Navigate to the ‘windows-amd64’ directory.
Copy the ‘helm.exe’ file to the same previous ‘C:\Users\WSO2\Documents\tools’ directory.

After a successful installation, execute the below commands to validate the status of ‘Git’ and ‘Helm’.

C:\Windows\System32> git version
git version 2.43.0.windows.1
C:\Windows\System32> helm version
version.BuildInfo{Version:”v3.13.2", GitCommit:”2a2fb3b98829f1e0be6fb18af2f6599e0f4e8243", GitTreeState:”clean”, GoVersion:”go1.20.10"}

👉 Setup WSO2 APIM server via Helm charts

Let’s clone the WSO2 APIM official helm charts from the GitHub as below.

C:\Windows\System32> git clone https://github.com/wso2/kubernetes-apim.git

Navigate inside to the ‘kubernetes-apim’ repository.

C:\Windows\System32> cd kubernetes-apim\

Then navigate to the ‘simple’ directory.

C:\Windows\System32> cd simple\

Finally, execute the below command to setup the single node of a WSO2 APIM server.

helm install apim-release am-single --version 4.2.0–1 --namespace ns-apim --dependency-update --create-namespace --set wso2.subscription.username=$USERNAME --set wso2.subscription.password=$PASSWORD

In the above command, we used;

Helm release name as ‘apim-release’
Helm chart version as ‘4.2.0–1’
Kubernetes namespace as ‘ns-apim’

Also, for this ‘Powershell’ window, I embedded my WSO2 subscription credentials via environmental variable such as ‘USERNAME’ and ‘PASSWORD’.

The output of the command may looks like below upon a successful execution.

Finally, let’s validate the status of the pods under the ‘ns-apim’ namespace as below.

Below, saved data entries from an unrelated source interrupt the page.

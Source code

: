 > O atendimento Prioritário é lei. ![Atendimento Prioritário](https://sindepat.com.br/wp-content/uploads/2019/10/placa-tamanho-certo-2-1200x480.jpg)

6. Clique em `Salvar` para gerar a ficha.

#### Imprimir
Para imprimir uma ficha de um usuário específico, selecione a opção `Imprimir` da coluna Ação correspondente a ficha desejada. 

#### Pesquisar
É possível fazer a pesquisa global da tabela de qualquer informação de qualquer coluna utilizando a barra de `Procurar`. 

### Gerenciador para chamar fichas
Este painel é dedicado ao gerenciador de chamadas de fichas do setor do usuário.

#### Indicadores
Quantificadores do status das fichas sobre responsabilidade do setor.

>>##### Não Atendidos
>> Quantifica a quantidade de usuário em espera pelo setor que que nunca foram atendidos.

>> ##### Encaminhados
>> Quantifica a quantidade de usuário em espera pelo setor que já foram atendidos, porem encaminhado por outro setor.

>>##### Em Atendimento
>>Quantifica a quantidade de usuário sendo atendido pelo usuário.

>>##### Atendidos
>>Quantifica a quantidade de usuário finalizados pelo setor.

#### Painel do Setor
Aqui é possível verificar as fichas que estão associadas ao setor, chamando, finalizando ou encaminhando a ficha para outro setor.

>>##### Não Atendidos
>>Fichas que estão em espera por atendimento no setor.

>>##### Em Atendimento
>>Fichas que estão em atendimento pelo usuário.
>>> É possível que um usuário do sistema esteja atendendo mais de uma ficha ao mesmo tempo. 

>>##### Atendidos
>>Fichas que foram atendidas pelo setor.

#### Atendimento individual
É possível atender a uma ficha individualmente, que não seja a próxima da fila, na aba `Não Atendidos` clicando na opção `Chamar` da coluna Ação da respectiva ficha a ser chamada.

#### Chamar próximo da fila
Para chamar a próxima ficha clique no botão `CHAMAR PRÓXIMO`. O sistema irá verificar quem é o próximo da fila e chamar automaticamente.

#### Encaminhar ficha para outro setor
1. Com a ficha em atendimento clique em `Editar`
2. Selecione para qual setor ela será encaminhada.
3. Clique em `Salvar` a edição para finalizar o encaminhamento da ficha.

C:\Users\WSO2\Documents\kubernetes-apim\simple> kubectl get pod -n ns-apim

We could validate that all the pods under the ‘ns-apim’ namespace is now in running and ready state.

NOTE: Ignore the Ingress annotation related deprecated warnings.

👉 Access the APIM portals

To access the APIM portals, we need to update the local DNS file by adding entries for the ‘am.wso2.com’ and ‘gateway.am.wso2.com’ hostnames. The same is already guided in the output of the ‘helm install’ command.

Execute the below command.

C:\Users\WSO2\Documents\kubernetes-apim\simple> kubectl get ing -n ns-apim

Based on the outcome, let’s update the local DNS file by adding entries to resolve the above mentioned hostnames(‘am.wso2.com’ and ‘gateway.am.wso2.com’) to the ‘192.168.59.105’(my local IP).

NOTE: You can add entries for all four hostnames. In this article I am highlighting the basic flows related to the HTTP protocol. Due to that, it is not mandatory to add other two hostnames of ‘websocket.am.wso2.com’ and ‘websub.am.wso2.com’.